§ **Task requirements**:
Copy each line of the entries that contains the word "konsenzus".

:: Source data ::

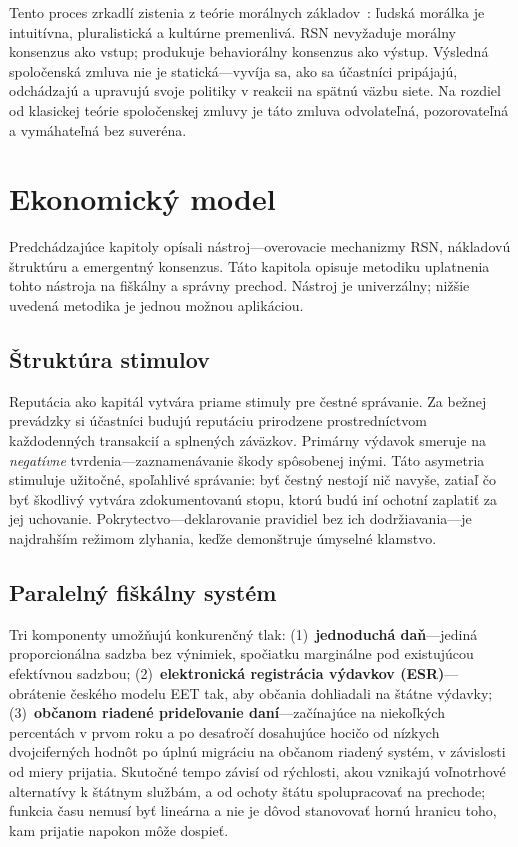 \documentclass[11pt,a4paper,twocolumn]{article}
\begin{document}
Tento proces zrkadlí zistenia z teórie morálnych základov~\cite{haidt2012}: ľudská morálka je intuitívna, pluralistická a kultúrne premenlivá. RSN nevyžaduje morálny konsenzus ako vstup; produkuje behaviorálny konsenzus ako výstup. Výsledná spoločenská zmluva nie je statická---vyvíja sa, ako sa účastníci pripájajú, odchádzajú a upravujú svoje politiky v reakcii na spätnú väzbu siete. Na rozdiel od klasickej teórie spoločenskej zmluvy je táto zmluva odvolateľná, pozorovateľná a vymáhateľná bez suveréna.

\section{Ekonomický model}

Predchádzajúce kapitoly opísali nástroj---overovacie mechanizmy RSN, nákladovú štruktúru a emergentný konsenzus. Táto kapitola opisuje metodiku uplatnenia tohto nástroja na fiškálny a správny prechod. Nástroj je univerzálny; nižšie uvedená metodika je jednou možnou aplikáciou.

\subsection{Štruktúra stimulov}

Reputácia ako kapitál vytvára priame stimuly pre čestné správanie. Za bežnej prevádzky si účastníci budujú reputáciu prirodzene prostredníctvom každodenných transakcií a splnených záväzkov. Primárny výdavok smeruje na \emph{negatívne} tvrdenia---zaznamenávanie škody spôsobenej inými. Táto asymetria stimuluje užitočné, spoľahlivé správanie: byť čestný nestojí nič navyše, zatiaľ čo byť škodlivý vytvára zdokumentovanú stopu, ktorú budú iní ochotní zaplatiť za jej uchovanie. Pokrytectvo---deklarovanie pravidiel bez ich dodržiavania---je najdrahším režimom zlyhania, keďže demonštruje úmyselné klamstvo.

\subsection{Paralelný fiškálny systém}

Tri komponenty umožňujú konkurenčný tlak: (1)~\textbf{jednoduchá daň}---jediná proporcionálna sadzba bez výnimiek, spočiatku marginálne pod existujúcou efektívnou sadzbou; (2)~\textbf{elektronická registrácia výdavkov (ESR)}---obrátenie českého modelu EET tak, aby občania dohliadali na štátne výdavky; (3)~\textbf{občanom riadené prideľovanie daní}---začínajúce na niekoľkých percentách v prvom roku a po desaťročí dosahujúce hocičo od nízkych dvojciferných hodnôt po úplnú migráciu na občanom riadený systém, v závislosti od miery prijatia. Skutočné tempo závisí od rýchlosti, akou vznikajú voľnotrhové alternatívy k štátnym službám, a od ochoty štátu spolupracovať na prechode; funkcia času nemusí byť lineárna a nie je dôvod stanovovať hornú hranicu toho, kam prijatie napokon môže dospieť.
\end{document}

:::

§ **Response to this task**:
Tento proces zrkadlí zistenia z teórie morálnych základov~\cite{haidt2012}: ľudská morálka je intuitívna, pluralistická a kultúrne premenlivá. RSN nevyžaduje morálny konsenzus ako vstup; produkuje behaviorálny konsenzus ako výstup. Výsledná spoločenská zmluva nie je statická---vyvíja sa, ako sa účastníci pripájajú, odchádzajú a upravujú svoje politiky v reakcii na spätnú väzbu siete. Na rozdiel od klasickej teórie spoločenskej zmluvy je táto zmluva odvolateľná, pozorovateľná a vymáhateľná bez suveréna.
Predchádzajúce kapitoly opísali nástroj---overovacie mechanizmy RSN, nákladovú štruktúru a emergentný konsenzus. Táto kapitola opisuje metodiku uplatnenia tohto nástroja na fiškálny a správny prechod. Nástroj je univerzálny; nižšie uvedená metodika je jednou možnou aplikáciou.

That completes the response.